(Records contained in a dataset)
= Beginning of Section =

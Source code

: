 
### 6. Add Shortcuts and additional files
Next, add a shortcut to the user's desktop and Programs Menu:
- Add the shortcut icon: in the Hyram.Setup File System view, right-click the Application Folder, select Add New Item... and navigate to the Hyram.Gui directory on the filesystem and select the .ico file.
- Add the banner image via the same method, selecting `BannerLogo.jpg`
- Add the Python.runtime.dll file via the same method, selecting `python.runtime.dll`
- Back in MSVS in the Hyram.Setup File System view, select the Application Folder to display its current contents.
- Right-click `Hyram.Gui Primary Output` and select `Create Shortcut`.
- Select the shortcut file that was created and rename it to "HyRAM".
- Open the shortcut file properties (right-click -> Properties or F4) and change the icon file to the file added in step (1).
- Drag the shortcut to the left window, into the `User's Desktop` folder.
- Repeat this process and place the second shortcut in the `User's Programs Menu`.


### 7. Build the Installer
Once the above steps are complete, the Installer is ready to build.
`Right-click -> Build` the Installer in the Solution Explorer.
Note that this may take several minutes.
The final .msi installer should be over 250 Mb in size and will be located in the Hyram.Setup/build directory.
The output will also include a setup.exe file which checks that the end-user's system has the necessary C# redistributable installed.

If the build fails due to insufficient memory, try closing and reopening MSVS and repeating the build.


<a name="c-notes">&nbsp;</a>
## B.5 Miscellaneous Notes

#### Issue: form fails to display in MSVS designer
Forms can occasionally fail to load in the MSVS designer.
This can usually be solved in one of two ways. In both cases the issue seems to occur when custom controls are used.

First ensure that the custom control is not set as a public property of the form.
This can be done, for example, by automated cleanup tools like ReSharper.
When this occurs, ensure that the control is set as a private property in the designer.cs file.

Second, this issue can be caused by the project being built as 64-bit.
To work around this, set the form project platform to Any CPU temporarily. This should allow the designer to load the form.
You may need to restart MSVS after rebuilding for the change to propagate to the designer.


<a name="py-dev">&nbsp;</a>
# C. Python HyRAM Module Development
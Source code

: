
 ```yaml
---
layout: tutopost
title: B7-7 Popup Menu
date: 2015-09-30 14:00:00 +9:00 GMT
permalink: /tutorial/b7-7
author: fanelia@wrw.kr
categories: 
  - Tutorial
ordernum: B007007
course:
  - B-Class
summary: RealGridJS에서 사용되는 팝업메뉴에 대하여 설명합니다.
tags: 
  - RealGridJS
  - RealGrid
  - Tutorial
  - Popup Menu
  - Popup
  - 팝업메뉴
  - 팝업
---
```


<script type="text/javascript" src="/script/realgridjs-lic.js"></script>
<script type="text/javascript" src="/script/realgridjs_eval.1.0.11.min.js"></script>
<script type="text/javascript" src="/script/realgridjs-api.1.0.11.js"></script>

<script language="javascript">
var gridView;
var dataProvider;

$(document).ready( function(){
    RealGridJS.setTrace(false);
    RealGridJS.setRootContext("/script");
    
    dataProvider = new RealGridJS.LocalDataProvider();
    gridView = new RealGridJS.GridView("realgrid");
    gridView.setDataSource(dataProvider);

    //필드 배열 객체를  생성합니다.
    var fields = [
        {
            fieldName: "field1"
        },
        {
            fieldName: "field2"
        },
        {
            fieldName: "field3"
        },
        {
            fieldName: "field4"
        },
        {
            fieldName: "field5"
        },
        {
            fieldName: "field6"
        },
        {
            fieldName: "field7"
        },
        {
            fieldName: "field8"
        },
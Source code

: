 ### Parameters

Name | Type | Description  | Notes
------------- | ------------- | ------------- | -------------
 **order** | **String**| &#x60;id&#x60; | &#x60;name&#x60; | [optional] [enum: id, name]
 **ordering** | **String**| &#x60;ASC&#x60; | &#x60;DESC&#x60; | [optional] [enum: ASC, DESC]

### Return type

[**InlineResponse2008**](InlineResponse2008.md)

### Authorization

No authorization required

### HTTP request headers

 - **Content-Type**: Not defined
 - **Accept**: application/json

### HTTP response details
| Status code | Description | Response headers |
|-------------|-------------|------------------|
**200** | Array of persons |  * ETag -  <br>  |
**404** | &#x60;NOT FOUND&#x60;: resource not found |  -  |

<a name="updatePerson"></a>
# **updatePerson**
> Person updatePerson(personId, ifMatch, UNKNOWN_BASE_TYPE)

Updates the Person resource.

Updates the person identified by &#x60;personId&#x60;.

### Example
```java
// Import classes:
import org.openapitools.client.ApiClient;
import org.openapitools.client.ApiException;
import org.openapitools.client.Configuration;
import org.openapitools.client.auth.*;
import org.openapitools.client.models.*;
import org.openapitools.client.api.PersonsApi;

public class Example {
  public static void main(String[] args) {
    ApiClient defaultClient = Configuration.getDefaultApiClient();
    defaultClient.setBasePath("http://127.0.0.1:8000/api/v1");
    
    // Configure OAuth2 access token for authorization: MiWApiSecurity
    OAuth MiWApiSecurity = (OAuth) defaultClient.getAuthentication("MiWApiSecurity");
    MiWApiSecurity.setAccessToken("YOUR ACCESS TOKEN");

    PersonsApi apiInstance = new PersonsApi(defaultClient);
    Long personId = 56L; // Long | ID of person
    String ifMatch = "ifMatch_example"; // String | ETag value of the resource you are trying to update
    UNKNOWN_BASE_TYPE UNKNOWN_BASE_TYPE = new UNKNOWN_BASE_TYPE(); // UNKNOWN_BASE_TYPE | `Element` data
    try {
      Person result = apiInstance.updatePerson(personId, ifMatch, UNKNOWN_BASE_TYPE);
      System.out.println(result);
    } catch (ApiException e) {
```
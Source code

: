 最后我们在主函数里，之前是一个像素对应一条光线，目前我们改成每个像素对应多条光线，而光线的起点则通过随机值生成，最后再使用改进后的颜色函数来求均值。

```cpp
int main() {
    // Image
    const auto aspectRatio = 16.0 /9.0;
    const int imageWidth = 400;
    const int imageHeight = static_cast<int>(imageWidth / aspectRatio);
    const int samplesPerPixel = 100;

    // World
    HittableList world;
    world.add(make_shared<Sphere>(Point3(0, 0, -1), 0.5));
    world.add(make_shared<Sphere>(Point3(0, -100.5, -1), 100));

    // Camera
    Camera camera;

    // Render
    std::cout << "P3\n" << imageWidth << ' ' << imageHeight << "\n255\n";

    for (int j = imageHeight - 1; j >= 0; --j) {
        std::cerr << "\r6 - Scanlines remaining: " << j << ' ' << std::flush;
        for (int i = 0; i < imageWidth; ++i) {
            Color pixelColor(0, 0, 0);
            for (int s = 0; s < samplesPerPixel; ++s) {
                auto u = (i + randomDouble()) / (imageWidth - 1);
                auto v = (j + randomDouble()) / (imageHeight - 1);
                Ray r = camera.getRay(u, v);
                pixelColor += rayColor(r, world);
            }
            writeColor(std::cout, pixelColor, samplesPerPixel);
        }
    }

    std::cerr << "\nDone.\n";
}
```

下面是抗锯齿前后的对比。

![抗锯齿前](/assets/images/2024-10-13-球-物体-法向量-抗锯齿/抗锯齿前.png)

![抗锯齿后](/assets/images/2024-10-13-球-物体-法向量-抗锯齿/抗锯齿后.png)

= End of Section =

**Task:** Within the data above, the lines from the one with "- Drag the shortcut" to the one with "Once the above" must be repeated exactly; no other line belongs in the answer.

**Written reply:**
- Drag the shortcut to the left window, into the `User's Desktop` folder.
- Repeat this process and place the second shortcut in the `User's Programs Menu`.


### 7. Build the Installer
Once the above steps are complete, the Installer is ready to build.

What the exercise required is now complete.